Unfortunately, they wrote, ‘these efforts … have not been embraced or adequately addressed in our jurisdiction except by a few institutions.’ The main focus in Zambia has been on the stigmatising of people with mental health and other disability issues, and tended to ‘shy away from addressing [the] mental wellbeing of citizens in general.’
They added that there were some exceptions, for example, wellness programmes by some major banks. They also gave the example of a wellness programme recently offered to the judiciary, through the Zambia Association of Women judges. ‘These shining efforts must be commended,’ said the court, but in general the public mindset had to be changed ‘to bring it in line with what is trending in other jurisdictions.’
There had, however, been ‘significant movement in legislative reform’ on mental health and several international agreements on mental health and other disabilities had been introduced in local legislation.
On the question of the issues raised by the appeal, they noted that the lawyer acting for the two appellants had confirmed that they had both ‘competently interacted with him’ in a client-lawyer relationship and that their interaction had resulted in ‘legally binding contracts’ in terms of which he was to provide legal services while they undertook to pay him for this.
Neither their ‘conditions’, nor the MHA, impeded them in any way in their interaction.

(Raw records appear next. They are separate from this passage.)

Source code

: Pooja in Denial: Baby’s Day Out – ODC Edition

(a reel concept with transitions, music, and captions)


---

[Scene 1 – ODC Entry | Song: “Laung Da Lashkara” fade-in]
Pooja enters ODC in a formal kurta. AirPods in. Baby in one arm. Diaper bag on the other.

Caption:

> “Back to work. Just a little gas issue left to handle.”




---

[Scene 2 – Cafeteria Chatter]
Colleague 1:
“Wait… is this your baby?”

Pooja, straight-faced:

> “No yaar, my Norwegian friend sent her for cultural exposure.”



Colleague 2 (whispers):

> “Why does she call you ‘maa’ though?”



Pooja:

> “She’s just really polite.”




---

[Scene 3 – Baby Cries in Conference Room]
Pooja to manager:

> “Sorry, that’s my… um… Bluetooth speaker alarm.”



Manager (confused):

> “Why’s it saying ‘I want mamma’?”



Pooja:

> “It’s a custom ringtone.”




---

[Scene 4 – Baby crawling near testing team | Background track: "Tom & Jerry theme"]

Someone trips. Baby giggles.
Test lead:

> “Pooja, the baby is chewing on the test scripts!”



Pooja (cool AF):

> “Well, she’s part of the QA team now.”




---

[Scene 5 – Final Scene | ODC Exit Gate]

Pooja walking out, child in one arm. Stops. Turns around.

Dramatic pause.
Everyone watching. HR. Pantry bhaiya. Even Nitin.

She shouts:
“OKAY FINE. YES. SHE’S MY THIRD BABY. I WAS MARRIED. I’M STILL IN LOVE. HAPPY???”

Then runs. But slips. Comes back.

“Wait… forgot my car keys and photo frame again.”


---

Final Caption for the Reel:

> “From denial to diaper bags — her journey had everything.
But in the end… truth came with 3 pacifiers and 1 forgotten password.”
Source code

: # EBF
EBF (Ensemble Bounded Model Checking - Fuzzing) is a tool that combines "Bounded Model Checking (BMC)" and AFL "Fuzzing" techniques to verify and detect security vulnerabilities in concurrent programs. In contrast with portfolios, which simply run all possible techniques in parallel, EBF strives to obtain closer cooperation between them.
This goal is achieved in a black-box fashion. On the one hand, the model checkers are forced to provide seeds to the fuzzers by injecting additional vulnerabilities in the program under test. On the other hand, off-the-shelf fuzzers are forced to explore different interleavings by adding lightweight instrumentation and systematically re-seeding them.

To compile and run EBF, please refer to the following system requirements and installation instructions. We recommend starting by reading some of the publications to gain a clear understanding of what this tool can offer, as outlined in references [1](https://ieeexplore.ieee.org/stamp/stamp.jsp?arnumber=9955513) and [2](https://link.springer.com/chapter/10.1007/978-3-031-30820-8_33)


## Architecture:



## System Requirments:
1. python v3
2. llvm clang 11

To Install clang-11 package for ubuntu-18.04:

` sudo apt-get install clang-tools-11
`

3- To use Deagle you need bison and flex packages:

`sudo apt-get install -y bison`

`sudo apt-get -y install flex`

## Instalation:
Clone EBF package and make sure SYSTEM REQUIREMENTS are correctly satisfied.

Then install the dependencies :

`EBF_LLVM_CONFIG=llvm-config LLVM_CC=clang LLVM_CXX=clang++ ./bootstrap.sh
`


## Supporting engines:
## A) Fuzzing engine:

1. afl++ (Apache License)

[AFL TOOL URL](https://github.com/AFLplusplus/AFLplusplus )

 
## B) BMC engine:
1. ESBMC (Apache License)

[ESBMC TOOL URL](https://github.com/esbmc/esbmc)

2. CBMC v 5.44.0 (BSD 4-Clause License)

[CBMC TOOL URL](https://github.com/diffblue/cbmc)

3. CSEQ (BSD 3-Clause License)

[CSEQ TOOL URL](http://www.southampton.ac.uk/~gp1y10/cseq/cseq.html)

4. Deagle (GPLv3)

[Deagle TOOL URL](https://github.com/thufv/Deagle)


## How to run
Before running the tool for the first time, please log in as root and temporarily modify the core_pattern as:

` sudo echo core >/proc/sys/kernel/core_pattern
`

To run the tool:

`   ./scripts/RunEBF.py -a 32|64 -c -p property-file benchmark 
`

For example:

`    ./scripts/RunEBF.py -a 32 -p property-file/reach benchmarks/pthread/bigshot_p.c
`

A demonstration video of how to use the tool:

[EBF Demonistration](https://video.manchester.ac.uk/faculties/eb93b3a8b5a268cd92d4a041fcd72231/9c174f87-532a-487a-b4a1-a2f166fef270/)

Further, they weren’t impeded in any way in asserting their rights at court as a consequence of their respective conditions and the MHA.
‘There is also evidence that [they] are in employment and manage two very important institutions for the benefit of persons with disabilities and competently champion their cause. Their status has in no way impeded the advancement of their careers.’
This led the court to the inescapable conclusion that the two appellants had failed to prove their case: ‘Their actions in relating to the counsel of choice and presentation of their case before the courts reveals an unhindered exercise of their constitutional rights and legal capacity notwithstanding their conditions.’
It was, however, not possible, at this stage of proceedings, to convert their case to a class action, since it had not been prepared and presented in the way required of such a matter.
The judges then sifted through the findings by the high court and said they agreed with them.
However, in the resolution of this case there was ‘neither a winner, nor a loser,’ said the judges. The applicants weren’t successful in trying to overturn the high court decision, but they still highlighted the need ‘to address the plight of mental patients further.’
The high court had agreed with the appellants that the services ‘provided to mental patients by public mental health institutions are of poor quality. This mainly arises from poor funding by the treasury.’ But the supreme court said it wanted to take matters a step further, urging government, through the attorney general, ‘to make mental health care one of the priority areas so that it is adequately funded.’
The reality was the public mental health institutions provided ‘very poor medical services,’ they wrote. ‘This must change. … The government must prioritise the general wellness of the citizens. Investing in the health and wellness of its citizens is the best investment that any country can make.’
Given that the appellants were driven by the ‘quest to champion the cause of mental patients’, the court would not order that costs should be awarded to the successful party, but instead would order that the parties should bear their own costs, both on appeal and in the high court.